#### WHAT YOU SHOULD DO:
Copy out, from the entries below, each line that holds the string "TypeEnum".

= Beginning of Section =

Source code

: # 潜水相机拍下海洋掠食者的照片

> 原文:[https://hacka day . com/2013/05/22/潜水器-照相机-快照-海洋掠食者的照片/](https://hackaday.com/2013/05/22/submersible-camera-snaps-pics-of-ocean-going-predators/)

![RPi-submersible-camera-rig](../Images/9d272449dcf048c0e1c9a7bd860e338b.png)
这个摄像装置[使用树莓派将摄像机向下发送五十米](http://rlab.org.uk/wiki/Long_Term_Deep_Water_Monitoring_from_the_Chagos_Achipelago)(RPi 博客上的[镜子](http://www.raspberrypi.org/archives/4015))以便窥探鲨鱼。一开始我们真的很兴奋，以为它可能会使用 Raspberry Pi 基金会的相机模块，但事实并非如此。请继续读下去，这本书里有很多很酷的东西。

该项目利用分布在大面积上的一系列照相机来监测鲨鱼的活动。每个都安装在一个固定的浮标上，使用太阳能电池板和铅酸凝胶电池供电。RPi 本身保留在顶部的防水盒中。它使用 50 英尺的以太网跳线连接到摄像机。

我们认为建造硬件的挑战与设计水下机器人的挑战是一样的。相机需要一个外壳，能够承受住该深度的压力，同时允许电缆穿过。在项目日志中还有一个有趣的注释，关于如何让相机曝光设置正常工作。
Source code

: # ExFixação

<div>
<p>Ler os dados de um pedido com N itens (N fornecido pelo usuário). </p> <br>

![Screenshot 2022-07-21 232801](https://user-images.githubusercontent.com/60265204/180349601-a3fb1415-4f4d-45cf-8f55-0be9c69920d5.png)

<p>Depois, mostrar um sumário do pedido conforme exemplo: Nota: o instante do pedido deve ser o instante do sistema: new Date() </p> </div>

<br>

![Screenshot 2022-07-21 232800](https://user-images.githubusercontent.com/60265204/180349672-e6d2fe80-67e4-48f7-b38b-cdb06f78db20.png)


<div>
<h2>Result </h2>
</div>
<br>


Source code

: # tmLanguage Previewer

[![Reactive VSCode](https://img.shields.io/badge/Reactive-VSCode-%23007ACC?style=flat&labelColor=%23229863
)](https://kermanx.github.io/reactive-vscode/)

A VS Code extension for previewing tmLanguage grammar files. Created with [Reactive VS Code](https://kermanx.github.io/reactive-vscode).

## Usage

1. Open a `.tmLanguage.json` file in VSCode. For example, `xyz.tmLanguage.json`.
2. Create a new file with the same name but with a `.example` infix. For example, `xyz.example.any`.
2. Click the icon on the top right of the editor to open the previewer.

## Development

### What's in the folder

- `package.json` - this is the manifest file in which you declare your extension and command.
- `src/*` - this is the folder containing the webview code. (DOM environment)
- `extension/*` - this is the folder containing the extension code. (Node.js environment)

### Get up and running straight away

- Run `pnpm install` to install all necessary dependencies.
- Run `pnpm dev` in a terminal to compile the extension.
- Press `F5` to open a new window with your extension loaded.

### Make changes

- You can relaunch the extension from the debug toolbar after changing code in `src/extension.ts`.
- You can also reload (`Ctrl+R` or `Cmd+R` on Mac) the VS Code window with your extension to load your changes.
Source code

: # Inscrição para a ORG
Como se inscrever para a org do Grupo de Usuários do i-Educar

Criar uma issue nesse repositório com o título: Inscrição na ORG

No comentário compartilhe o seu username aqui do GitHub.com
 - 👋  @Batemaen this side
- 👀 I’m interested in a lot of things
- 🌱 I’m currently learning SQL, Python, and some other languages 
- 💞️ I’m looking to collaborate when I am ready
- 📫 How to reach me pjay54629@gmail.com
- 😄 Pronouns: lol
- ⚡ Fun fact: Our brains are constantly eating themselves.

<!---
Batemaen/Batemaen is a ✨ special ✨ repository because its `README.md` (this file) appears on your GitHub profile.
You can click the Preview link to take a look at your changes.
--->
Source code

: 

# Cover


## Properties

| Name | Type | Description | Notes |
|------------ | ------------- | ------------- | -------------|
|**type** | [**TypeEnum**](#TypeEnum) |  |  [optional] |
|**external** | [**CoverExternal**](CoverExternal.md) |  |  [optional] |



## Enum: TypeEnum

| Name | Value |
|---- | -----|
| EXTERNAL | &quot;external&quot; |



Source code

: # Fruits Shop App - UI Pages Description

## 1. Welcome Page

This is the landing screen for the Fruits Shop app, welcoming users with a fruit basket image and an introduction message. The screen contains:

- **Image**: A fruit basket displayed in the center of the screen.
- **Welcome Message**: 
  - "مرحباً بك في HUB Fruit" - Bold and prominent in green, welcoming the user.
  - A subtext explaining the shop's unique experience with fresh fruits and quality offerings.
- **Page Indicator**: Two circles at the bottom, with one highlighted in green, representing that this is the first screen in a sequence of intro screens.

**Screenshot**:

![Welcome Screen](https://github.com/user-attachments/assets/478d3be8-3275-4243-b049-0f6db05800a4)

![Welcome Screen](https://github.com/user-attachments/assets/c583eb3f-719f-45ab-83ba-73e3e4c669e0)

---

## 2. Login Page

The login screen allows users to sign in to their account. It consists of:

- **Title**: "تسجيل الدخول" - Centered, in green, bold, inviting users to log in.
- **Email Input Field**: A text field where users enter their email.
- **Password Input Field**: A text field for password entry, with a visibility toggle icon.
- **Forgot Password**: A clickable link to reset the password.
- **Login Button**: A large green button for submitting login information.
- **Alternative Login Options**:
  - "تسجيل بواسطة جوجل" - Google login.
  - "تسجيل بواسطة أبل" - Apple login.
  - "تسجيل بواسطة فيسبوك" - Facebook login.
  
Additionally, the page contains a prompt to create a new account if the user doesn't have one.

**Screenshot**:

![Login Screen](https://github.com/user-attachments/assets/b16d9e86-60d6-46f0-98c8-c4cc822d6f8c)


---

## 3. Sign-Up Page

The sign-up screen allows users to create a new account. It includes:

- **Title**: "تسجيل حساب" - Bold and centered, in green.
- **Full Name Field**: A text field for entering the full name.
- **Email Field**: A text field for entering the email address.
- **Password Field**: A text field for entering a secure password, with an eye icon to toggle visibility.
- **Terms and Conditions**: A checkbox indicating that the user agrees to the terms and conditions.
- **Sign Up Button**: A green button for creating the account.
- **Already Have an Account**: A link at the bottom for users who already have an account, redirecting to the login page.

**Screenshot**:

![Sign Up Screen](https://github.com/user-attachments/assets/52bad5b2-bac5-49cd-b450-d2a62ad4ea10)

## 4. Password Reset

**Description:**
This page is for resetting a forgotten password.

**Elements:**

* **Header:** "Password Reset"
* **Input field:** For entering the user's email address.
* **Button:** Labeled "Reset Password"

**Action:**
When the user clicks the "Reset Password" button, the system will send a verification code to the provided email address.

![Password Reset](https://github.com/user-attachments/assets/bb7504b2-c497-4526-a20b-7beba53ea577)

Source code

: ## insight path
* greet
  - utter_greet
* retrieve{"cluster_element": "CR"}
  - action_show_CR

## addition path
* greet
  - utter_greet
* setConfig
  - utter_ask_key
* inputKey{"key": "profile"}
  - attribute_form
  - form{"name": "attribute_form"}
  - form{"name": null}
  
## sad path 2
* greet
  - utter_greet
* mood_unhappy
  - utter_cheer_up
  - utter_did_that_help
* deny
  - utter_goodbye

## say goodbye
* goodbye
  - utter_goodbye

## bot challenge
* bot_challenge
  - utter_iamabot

= End of Section =

#### OUTPUT FOR THIS TASK:
|**type** | [**TypeEnum**](#TypeEnum) |  |  [optional] |
## Enum: TypeEnum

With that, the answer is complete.